For athletes who work 1:1 with an Uphill Athlete coach, training zones will continue to be manually set and evaluated by their coach. A coach has the full context and a deep understanding of the athlete that a formula can never replicate.
We have built in a refusal layer, not just a calibration layer
The clearest signal in the analysis is that the dangerous failure mode happens on athletes whose training data is sparse, inconsistent, or noisy. The right response is to refuse to run the Continuous AeT tool on this data. This refusal layer is built into the Training Groups release. Athletes whose data is too sparse to read honestly will see a tile telling them that their training file does not yet have enough signal for a confident reading, and the proposal will be withheld for the next weekly pass. Five athletes in the test set fell into this category, and the fact that they were easy to identify was one of the more useful things the test showed us.
We are publishing what we found, including the parts that are not flattering
This part is a choice about who we want to be. The training industry is full of products that ship first and explain themselves later, if ever. Uphill Athlete has been built on education and transparency about the underlying processes. Athletes who use Uphill Athlete tools deserve to know how those tools were tested, what they do well, and where they have known limitations.
If a careful coach would not score the file by eye, the tool should not score the file either.
What this means for athletes training with us
If you are in a Training Group, you already see Continuous AeT proposals in your dashboard.

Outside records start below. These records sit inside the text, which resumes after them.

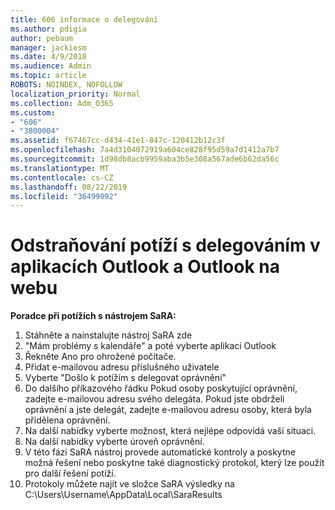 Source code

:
 ```yaml
---
title: 606 informace o delegování
ms.author: pdigia
author: pebaum
manager: jackiesm
ms.date: 4/9/2018
ms.audience: Admin
ms.topic: article
ROBOTS: NOINDEX, NOFOLLOW
localization_priority: Normal
ms.collection: Adm_O365
ms.custom:
- "606"
- "3800004"
ms.assetid: f67467cc-d434-41e1-847c-120412b12c3f
ms.openlocfilehash: 7a4d3104072919a604ce828f95d59a7d1412a7b7
ms.sourcegitcommit: 1d98db8acb9959aba3b5e308a567ade6b62da56c
ms.translationtype: MT
ms.contentlocale: cs-CZ
ms.lasthandoff: 08/22/2019
ms.locfileid: "36499092"
---
```

# <a name="troubleshooting-delegation-in-outlook-and-outlook-on-the-web"></a>Odstraňování potíží s delegováním v aplikacích Outlook a Outlook na webu

**Poradce při potížích s nástrojem SaRA:**

1. Stáhněte a nainstalujte nástroj SaRA zde
1. "Mám problémy s kalendáře" a poté vyberte aplikaci Outlook
1. Řekněte Ano pro ohrožené počítače.
1. Přidat e-mailovou adresu příslušného uživatele
1. Vyberte "Došlo k potížím s delegovat oprávnění"
1. Do dalšího příkazového řádku Pokud osoby poskytující oprávnění, zadejte e-mailovou adresu svého delegáta. Pokud jste obdrželi oprávnění a jste delegát, zadejte e-mailovou adresu osoby, která byla přidělena oprávnění.
1. Na další nabídky vyberte možnost, která nejlépe odpovídá vaší situaci.
1. Na další nabídky vyberte úroveň oprávnění.
1. V této fázi SaRA nástroj provede automatické kontroly a poskytne možná řešení nebo poskytne také diagnostický protokol, který lze použít pro další řešení potíží.
1. Protokoly můžete najít ve složce SaRA výsledky na C:\Users\Username\AppData\Local\SaraResults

If your training data is light or interrupted, you may see no proposal for a stretch of weeks. That is the refusal layer doing its job. It will soon be able to explain what is missing in order to generate an AeT reading reading that we can all trust.
If you work with an Uphill Athlete coach, Continuous AeT is not currently part of that workflow. Coach-reviewed threshold values carry context and judgment that the tool cannot replicate, and we are being deliberate about how and when Continuous AeT fits into that process. Hand calculated values are still the gold standard and your coach remains your best resource for threshold updates.
If you train on your own, outside of Training Groups, and you want to bring more certainty to your AeT, two paths are open. You can join a Training Group and have your AeT tracked weekly. You can start working 1:1 with an Uphill Athlete coach, where AeT is one of many anchors a coach holds for you. Either path replaces guessing with structure.
Methodology and acknowledgements
The agreement analysis used 65 paired observations, drawn from a Training Groups data pull on May 21, 2026. Hand scoring was done blind to the Continuous AeT value. Agreement was assessed using mean signed difference with a 95 percent confidence interval, mean absolute error, root mean squared error, and a Bland-Altman framing with 95 percent limits of agreement. Tolerance bands were set at 5 beats per minute and 10 beats per minute, chosen because they correspond to less than half and approximately a full training zone range, respectively, at the heart rates that anchor AeT for our population.
Subgroups were defined by the data-quality confidence I recorded during hand scoring, by fitness as measured by Chronic Training Load, and by 14-day plan compliance. The Wilcoxon signed-rank test was used to assess whether the subgroup biases differed from zero. The sparse-data subgroup bias of approximately 6 beats per minute is statistically significant at the conventional threshold. The clean-data subgroup bias of approximately 2 beats per minute is borderline. The 95 percent confidence interval on the overall bias is 2.1 beats per minute in each direction.
The remaining 63 athletes in the data pull have not yet been hand-scored. The next step in the validation work is to prioritize sampling from the sparse-data subgroup, where the tool is most likely to produce an inaccurate reading, rather than scoring all 63 sequentially.